En tiempo escaso se popularizaron los novelistas antes citados, y Ana María Matute --que siempre plantea la duda de si pertenece a esta generación, la anterior o la que viene--, Juan Goytisolo, Ignacio Aldecoa, Fernández Santos, García Hortelano, Juan Marsé, Grosso, Martín Gaite, Luis Goytisolo y otros que animaron los corrillos literarios, se disputaron los premios y la fama, atizaron polémicas en las revistas literarias e interesaron a un público que compraba novelas como nunca desde 1942. Se trataba de una generación que, a diferencia de la anterior, mostraba un abierto antagonismo hacia el franquismo y tuvo reconocimiento en el exterior.

De esa generación hoy mantienen estatura la eterna Ana María Matute escribiendo literatura fantástica o infantil, Juan Goytisolo dedicado a elucubrar sobre la política más que a escribir novelas y el incombustible Juan Marsé, impertérrito en su quehacer novelístico.

Punto y aparte para los escritores no burgueses que se preocuparon del mundo obrero y sus penalidades.

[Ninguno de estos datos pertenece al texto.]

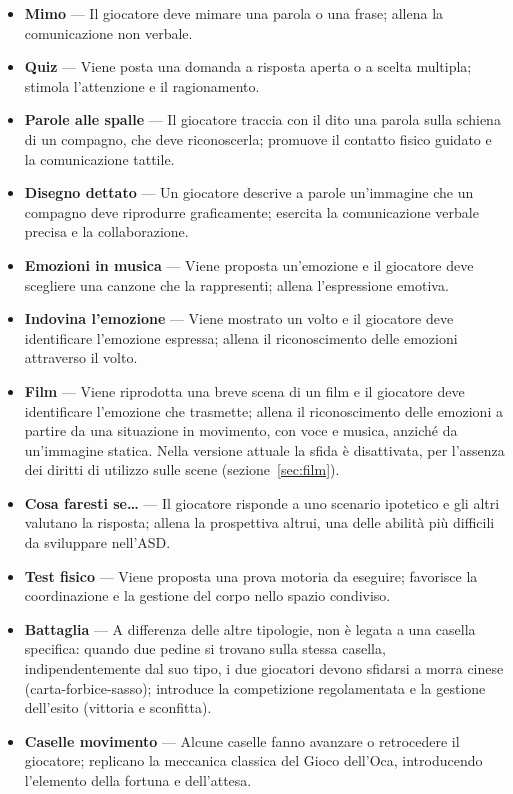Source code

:\documentclass[12pt]{report}
\begin{document}
\begin{itemize}
    \item \textbf{Mimo} --- Il giocatore deve mimare una parola o una frase; allena la comunicazione non verbale.
    \item \textbf{Quiz} --- Viene posta una domanda a risposta aperta o a scelta multipla; stimola l'attenzione e il ragionamento.
    \item \textbf{Parole alle spalle} --- Il giocatore traccia con il dito una parola sulla schiena di un compagno, che deve riconoscerla; promuove il contatto fisico guidato e la comunicazione tattile.
    \item \textbf{Disegno dettato} --- Un giocatore descrive a parole un'immagine che un compagno deve riprodurre graficamente; esercita la comunicazione verbale precisa e la collaborazione.
    \item \textbf{Emozioni in musica} --- Viene proposta un'emozione e il giocatore deve scegliere una canzone che la rappresenti; allena l'espressione emotiva.
    \item \textbf{Indovina l'emozione} --- Viene mostrato un volto e il giocatore deve identificare l'emozione espressa; allena il riconoscimento delle emozioni attraverso il volto.
    \item \textbf{Film} --- Viene riprodotta una breve scena di un film e il giocatore deve identificare l'emozione che trasmette; allena il riconoscimento delle emozioni a partire da una situazione in movimento, con voce e musica, anziché da un'immagine statica. Nella versione attuale la sfida è disattivata, per l'assenza dei diritti di utilizzo sulle scene (sezione~\ref{sec:film}).
    \item \textbf{Cosa faresti se\dots} --- Il giocatore risponde a uno scenario ipotetico e gli altri valutano la risposta; allena la prospettiva altrui, una delle abilità più difficili da sviluppare nell'ASD.
    \item \textbf{Test fisico} --- Viene proposta una prova motoria da eseguire; favorisce la coordinazione e la gestione del corpo nello spazio condiviso.
    \item \textbf{Battaglia} --- A differenza delle altre tipologie, non è legata a una casella specifica: quando due pedine si trovano sulla stessa casella, indipendentemente dal suo tipo, i due giocatori devono sfidarsi a morra cinese (carta-forbice-sasso); introduce la competizione regolamentata e la gestione dell'esito (vittoria e sconfitta).
    \item \textbf{Caselle movimento} --- Alcune caselle fanno avanzare o retrocedere il giocatore; replicano la meccanica classica del Gioco dell'Oca, introducendo l'elemento della fortuna e dell'attesa.
\end{itemize}
\end{document}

Cito a Antonio Ferres (1924), Armando López Salinas (1925) y Juan Eduardo Zúñiga (1929), cultivadores de una novela social muchas veces clandestina que fue perseguida sin ambages por el régimen de Franco al considerarles como muy peligrosos -- a Ferres se le prohibió publicar Al regreso del Boiras (1961) y Los vencidos (1964). La novela redonda de esta corriente social sería Central eléctrica (1957) de Jesús López Pacheco (1930), uno de los escritores más importantes de esos años junto al más tardío poliautor Manuel Vázquez Montalbán (1939), cuyo talento era inmenso y en su inmensidad se desperdigaba.

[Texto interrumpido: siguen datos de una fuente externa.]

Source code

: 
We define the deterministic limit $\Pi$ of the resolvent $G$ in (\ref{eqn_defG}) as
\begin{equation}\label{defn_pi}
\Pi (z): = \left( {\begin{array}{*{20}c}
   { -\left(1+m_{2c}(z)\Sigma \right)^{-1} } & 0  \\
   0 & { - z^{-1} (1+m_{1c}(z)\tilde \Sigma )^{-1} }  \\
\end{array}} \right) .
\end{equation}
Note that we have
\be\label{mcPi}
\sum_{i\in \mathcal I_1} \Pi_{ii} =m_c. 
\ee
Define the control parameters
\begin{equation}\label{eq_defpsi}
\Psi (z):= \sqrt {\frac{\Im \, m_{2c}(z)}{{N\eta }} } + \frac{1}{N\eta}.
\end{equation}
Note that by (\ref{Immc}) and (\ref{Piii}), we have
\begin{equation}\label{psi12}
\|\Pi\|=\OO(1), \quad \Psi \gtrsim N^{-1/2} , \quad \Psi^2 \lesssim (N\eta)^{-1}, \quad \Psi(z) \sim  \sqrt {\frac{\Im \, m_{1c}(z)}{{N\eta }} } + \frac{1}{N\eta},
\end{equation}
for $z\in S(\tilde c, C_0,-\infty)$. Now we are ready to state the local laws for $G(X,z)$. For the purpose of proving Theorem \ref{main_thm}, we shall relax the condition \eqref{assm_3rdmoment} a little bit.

Si El Jarama de Ferlosio abrió el portón de la Generación de 1950, se cerraría con otra novela de Juan Benet, Volverás a región (1967). Del experimentalismo faulkneriano se pasó a una busca --que llegó a ser desenfrenada-- de nuevas formas expresivas incluidas las generadas por la nouvelle vague francesa, a pesar de que en un principio se pretendió mantener un compromiso básico con el realismo para no divorciarse del público.

Pero el editor español tardó poco en dar cobijó y promocionar a la nueva literatura hispanoamericana. Sus protagonistas llegaron en tromba y el negocio editorial continuó a salvo porque el lector español contribuyó entusiasta al recibimiento. El éxito se atribuyó sobre todo a lo exótico de sus creaciones, si bien, el acontecimiento invitaba a recordar lo sucedido siglo y medio atrás, cuando la llamada novela americana llegó a España en pleno romanticismo y El último mohicano de F. Cooper entusiasmó a Espronceda.

El alejamiento del público respecto de la novela española de esos días --mientras profesores y estudiantes se dedicaban fervorosos a analizarla aunque más a la hispanoamericana-- tuvo varias causas destacando un experimentalismo que llegó a contagiar a escritores como Delibes y Torrente Ballester, pero también se debió a la fuerza de una cinematografía que afinaba mejor la pintura de la dolce vita burguesa, la reiteración en el retrato de la abulía generacional cuando muchos españoles se despellejaban en busca del pan o corrían a coger el tren para emigrar a países europeos. Nuestros escritores fueron tachados de burgueses de pensamiento anti-burgués, aunque al igual que los realistas de generaciones anteriores sólo retrataban la clase que conocían mejor.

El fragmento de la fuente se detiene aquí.